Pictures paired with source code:
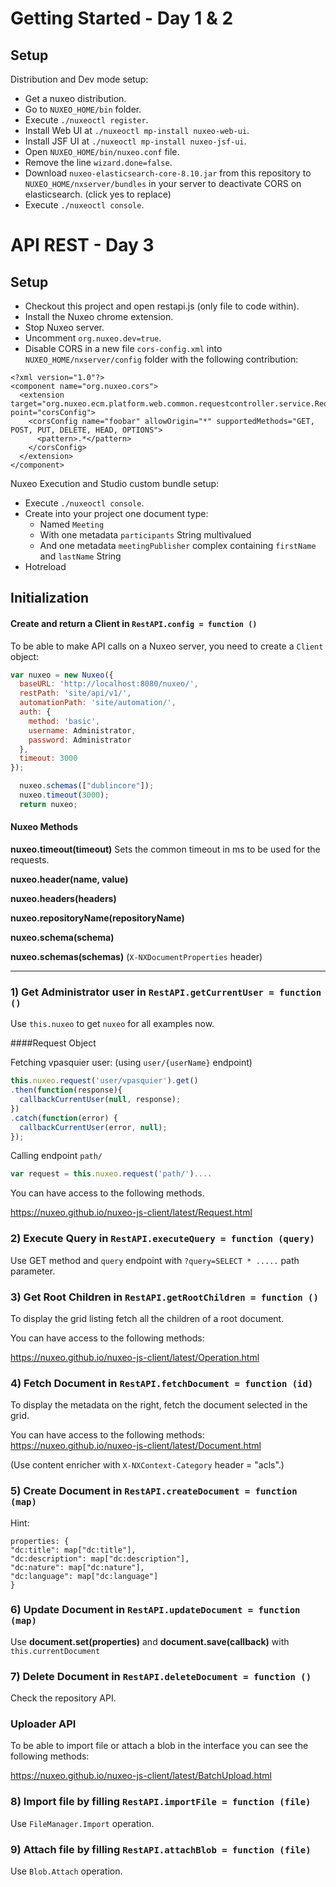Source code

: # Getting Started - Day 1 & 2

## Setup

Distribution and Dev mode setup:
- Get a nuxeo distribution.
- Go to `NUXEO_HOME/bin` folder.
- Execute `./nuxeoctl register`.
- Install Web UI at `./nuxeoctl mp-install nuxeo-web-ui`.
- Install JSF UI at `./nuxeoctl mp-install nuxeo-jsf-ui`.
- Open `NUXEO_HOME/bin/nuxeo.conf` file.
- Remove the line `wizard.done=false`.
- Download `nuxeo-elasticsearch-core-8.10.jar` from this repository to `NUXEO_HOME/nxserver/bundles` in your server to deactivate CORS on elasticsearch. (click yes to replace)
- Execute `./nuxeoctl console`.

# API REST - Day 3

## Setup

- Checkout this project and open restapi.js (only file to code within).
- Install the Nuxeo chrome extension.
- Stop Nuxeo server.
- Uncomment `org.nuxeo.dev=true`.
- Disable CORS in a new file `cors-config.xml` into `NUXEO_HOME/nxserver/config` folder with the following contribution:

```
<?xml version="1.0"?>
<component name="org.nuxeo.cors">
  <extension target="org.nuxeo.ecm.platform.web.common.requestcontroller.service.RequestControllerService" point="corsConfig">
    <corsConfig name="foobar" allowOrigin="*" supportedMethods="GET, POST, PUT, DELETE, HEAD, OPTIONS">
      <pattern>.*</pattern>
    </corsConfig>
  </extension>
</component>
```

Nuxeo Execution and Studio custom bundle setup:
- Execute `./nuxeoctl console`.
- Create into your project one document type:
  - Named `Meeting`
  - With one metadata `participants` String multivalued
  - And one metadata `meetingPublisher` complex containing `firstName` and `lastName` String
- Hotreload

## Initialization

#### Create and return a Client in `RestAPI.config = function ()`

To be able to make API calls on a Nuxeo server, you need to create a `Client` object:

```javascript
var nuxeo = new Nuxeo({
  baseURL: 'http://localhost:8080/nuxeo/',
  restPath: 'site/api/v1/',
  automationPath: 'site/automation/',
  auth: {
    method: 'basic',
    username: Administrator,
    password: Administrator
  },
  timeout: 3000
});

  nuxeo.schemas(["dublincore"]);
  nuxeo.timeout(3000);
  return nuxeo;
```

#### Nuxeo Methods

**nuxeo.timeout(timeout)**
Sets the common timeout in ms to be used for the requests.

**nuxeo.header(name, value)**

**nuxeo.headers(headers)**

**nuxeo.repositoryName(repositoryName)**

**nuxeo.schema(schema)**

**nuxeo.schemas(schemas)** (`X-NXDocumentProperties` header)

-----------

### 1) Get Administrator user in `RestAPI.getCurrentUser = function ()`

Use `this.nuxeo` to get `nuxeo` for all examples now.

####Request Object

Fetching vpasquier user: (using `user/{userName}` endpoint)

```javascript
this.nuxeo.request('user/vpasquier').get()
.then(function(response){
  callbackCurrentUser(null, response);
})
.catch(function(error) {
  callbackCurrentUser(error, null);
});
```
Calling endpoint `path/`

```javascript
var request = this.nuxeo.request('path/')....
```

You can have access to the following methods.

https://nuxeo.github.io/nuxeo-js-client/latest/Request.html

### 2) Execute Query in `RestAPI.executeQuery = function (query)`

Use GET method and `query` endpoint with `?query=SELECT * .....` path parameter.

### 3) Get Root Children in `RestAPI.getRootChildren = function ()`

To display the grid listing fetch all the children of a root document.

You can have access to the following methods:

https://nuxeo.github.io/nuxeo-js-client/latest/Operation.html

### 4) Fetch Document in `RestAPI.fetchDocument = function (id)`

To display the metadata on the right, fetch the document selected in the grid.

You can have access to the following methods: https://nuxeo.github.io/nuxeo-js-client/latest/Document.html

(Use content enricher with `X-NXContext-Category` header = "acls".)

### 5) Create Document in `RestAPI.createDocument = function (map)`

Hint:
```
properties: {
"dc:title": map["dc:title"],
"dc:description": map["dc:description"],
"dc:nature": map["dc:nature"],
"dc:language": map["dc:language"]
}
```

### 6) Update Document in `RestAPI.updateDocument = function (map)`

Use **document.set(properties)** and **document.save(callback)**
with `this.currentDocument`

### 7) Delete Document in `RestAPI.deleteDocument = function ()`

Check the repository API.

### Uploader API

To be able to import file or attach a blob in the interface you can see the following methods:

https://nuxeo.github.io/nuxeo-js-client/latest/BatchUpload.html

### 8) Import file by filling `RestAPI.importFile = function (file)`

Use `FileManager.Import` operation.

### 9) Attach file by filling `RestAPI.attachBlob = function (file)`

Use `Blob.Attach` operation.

==

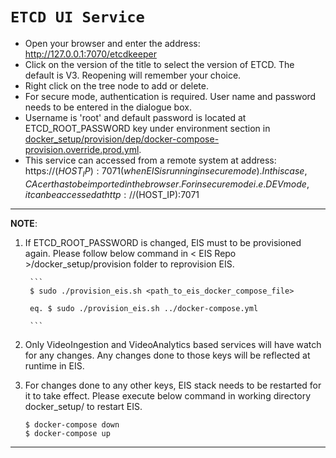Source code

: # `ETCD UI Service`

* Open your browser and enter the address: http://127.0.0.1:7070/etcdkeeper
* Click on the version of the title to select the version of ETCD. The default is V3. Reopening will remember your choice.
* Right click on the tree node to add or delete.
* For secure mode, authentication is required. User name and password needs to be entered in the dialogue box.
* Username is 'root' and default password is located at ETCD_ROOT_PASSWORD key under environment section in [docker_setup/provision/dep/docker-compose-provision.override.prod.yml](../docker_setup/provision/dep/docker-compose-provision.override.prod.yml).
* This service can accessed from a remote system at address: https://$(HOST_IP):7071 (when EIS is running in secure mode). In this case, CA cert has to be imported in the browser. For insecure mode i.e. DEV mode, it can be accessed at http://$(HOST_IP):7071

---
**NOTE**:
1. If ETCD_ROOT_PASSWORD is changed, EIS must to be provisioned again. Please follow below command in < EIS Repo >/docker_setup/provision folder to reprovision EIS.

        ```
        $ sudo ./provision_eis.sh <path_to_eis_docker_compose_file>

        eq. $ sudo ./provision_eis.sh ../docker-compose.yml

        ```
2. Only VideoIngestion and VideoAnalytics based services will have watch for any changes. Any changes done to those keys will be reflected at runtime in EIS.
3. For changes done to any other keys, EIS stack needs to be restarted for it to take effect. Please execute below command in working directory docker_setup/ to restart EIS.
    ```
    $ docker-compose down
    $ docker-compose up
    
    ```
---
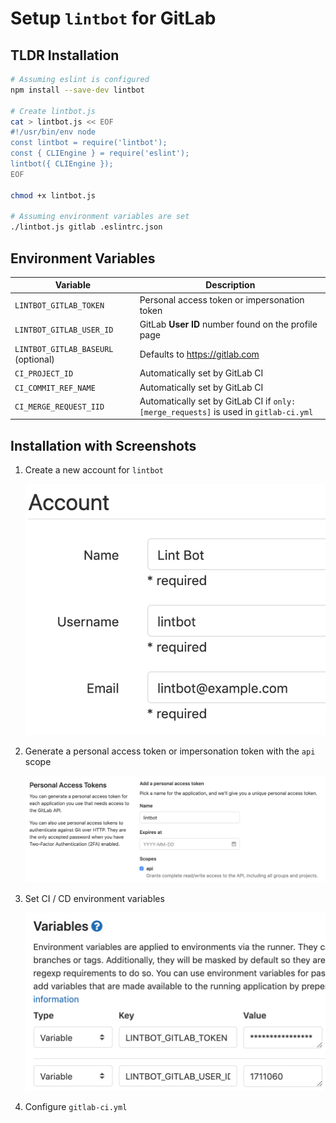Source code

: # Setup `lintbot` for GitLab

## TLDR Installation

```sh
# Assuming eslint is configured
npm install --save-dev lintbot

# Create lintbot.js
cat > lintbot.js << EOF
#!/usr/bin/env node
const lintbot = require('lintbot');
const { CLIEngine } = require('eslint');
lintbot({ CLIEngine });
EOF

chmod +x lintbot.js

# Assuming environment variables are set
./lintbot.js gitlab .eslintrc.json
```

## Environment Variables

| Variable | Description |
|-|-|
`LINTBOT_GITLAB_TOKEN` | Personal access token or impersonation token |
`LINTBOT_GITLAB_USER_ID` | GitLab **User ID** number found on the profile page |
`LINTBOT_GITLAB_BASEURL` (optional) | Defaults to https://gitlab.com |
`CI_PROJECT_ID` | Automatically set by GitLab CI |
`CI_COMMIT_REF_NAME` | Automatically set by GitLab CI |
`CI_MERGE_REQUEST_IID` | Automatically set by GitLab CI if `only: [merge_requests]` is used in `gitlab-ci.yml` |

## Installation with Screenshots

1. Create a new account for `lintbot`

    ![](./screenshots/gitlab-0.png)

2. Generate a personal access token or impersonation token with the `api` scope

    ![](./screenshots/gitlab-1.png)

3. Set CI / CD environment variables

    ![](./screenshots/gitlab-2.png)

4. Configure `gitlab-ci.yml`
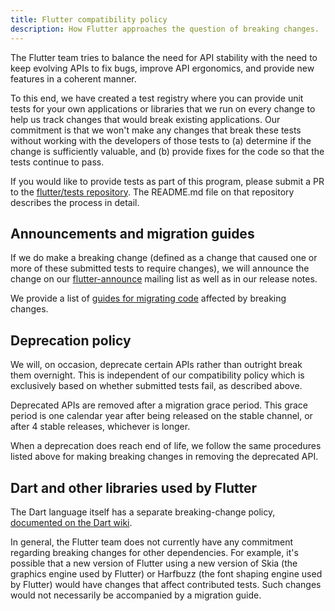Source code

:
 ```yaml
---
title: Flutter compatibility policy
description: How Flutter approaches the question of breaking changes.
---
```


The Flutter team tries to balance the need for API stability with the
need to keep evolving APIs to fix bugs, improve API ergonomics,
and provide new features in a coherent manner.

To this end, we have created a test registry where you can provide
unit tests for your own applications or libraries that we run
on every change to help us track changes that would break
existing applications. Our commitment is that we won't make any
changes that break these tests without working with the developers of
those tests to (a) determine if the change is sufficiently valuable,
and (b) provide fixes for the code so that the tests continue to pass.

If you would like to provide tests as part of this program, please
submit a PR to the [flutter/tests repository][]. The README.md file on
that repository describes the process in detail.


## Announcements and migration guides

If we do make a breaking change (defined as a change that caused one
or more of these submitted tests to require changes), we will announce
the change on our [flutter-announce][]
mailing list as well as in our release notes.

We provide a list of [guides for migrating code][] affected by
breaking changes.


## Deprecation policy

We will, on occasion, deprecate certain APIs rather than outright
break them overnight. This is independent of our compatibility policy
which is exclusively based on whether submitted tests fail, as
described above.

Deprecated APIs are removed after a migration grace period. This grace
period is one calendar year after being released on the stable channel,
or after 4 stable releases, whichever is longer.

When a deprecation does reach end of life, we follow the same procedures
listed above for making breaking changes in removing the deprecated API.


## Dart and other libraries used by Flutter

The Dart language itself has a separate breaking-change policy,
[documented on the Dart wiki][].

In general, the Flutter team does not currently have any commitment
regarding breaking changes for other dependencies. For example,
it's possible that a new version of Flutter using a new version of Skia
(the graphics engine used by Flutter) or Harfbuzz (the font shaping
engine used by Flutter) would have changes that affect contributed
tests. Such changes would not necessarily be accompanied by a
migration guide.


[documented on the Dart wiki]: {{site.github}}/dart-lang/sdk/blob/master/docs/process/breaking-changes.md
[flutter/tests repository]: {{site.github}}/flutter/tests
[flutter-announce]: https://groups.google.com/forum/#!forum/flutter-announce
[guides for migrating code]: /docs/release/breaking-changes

Exercise aim: Look at the records above. Copy every line where the string "needs" occurs.

Reply to the exercise:
* For secure mode, authentication is required. User name and password needs to be entered in the dialogue box.
3. For changes done to any other keys, EIS stack needs to be restarted for it to take effect. Please execute below command in working directory docker_setup/ to restart EIS.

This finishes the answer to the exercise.